Quick Signals for Predicting Seasonality
Sales this Holiday season have been soft. Minimize excess inventory by looking at historical and future demand signals.
Is it just me or are there still plenty of email promos this year after BFCM? This year, I've noticed many brands grappling with soft sales and excess inventory, leading to a scramble to offload stock through additional promotions.
Excess or overstock inventory, resulting from overestimations of market demand, presents a challenge: it ties up capital, occupies storage space, and often leads to discounted sales, affecting the bottom line.
I’m not a demand planner or supply chain manager - but there are signals from the marketing and econ world that can help gauge when a business may need to ramp up or down inventory.
Digital signals
For new products that don’t have the benefit of years of sales data, the below can be helpful.

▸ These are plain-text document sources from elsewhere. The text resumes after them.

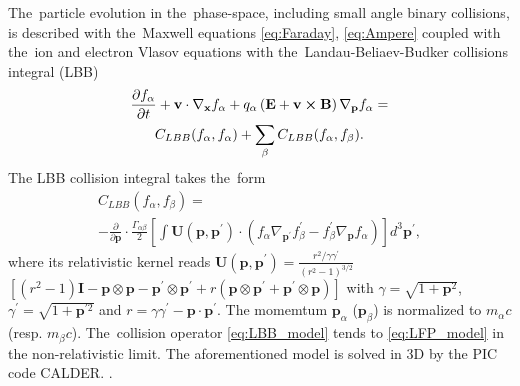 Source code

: The~particle evolution in the~phase-space, including small angle 
binary collisions, is described with 
the~Maxwell equations \eqref{eq:Faraday}, \eqref{eq:Ampere}
coupled with the~ion and electron Vlasov equations with 
the~Landau-Beliaev-Budker collisions integral (LBB)
\cite{Landau_1936, Beliaev_SPD1956} 
\begin{multline}
\frac{\partial f_\alpha}{\partial t}+\mathbf{v}\cdot\nabla_{\mathbf{x}}f_\alpha+q_\alpha\left(\mathbf{E}+\mathbf{v}\boldsymbol{\times}\mathbf{B}\right)\nabla_{\mathbf{p}}f_\alpha =
\\
C_{LBB}(f_\alpha,f_\alpha)+\sum_\beta C_{LBB}(f_\alpha,f_\beta)
.
\end{multline}
The LBB collision integral takes the~form
\begin{multline}
C_{LBB}(f_\alpha,f_\beta)=
\\
-\frac{\partial}{\partial \mathbf{p}}\cdot\frac{\Gamma_{\alpha\beta}}{2}\left[\int \mathbf{U}(\mathbf{p},\mathbf{p}^\prime)\cdot(f_\alpha\nabla_{\mathbf{p}^\prime}f_\beta^\prime-f_\beta^\prime\nabla_{\mathbf{p}}f_\alpha)\right]d^3\mathbf{p}^\prime
,
\label{eq:LBB_model}
\end{multline}
where its relativistic kernel reads
$\mathbf{U}(\mathbf{p},\mathbf{p}^\prime)=\frac{r^2/\gamma\gamma^\prime}{(r^2-1)^{3/2}}$ 
$\left[(r^2-1)\mathbf{I}-\mathbf{p}\otimes\mathbf{p}-\mathbf{p}^\prime\otimes\mathbf{p}^\prime+r(\mathbf{p}\otimes\mathbf{p}^\prime+\mathbf{p}^\prime\otimes\mathbf{p})\right]$
with $\gamma=\sqrt{1+\mathbf{p}^2}$, $\gamma^\prime=\sqrt{1+\mathbf{p}^{\prime 2}}$ and $r=\gamma\gamma^\prime-\mathbf{p}\cdot\mathbf{p}^\prime$. 
The momemtum $\mathbf{p}_\alpha$ ($\mathbf{p}_\beta$) is normalized to 
$m_\alpha c$ (resp. $m_\beta c$). The~collision operator \eqref{eq:LBB_model} 
tends to \eqref{eq:LFP_model} in the non-relativistic limit.
The aforementioned model is solved in 3D by the PIC code CALDER. 
\cite{Lefebvre_NF2003, Perez_PoP2012}.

Google Trends: This one is actually my favorite due to how easy and instant it is. It's like a public sentiment thermometer. It shows what's hot and when - reflecting consumer interest over the entire time Google search has been a thing.
Search interest for “underwear” has ALWAYS peaked in December, every year, for the last 15 years. Zeroing in on the month of December specifically, we see that breakout terms are all color related and related to New Years. Intriguing.
A quick Google search reveals that there are actually traditions and superstitions for wearing specific colors on New Years.
Monitoring Competitor Investment in Advertising: Keeping an eye on your competitors can offer valuable insights. When they ramp up their marketing efforts, it's often a signal of peak season. A good move might be to peek at their Facebook Ad Library and see how many new ad variants they're investing in and running. There are tools out there like Foreplay that allow you to track a brands ads over time.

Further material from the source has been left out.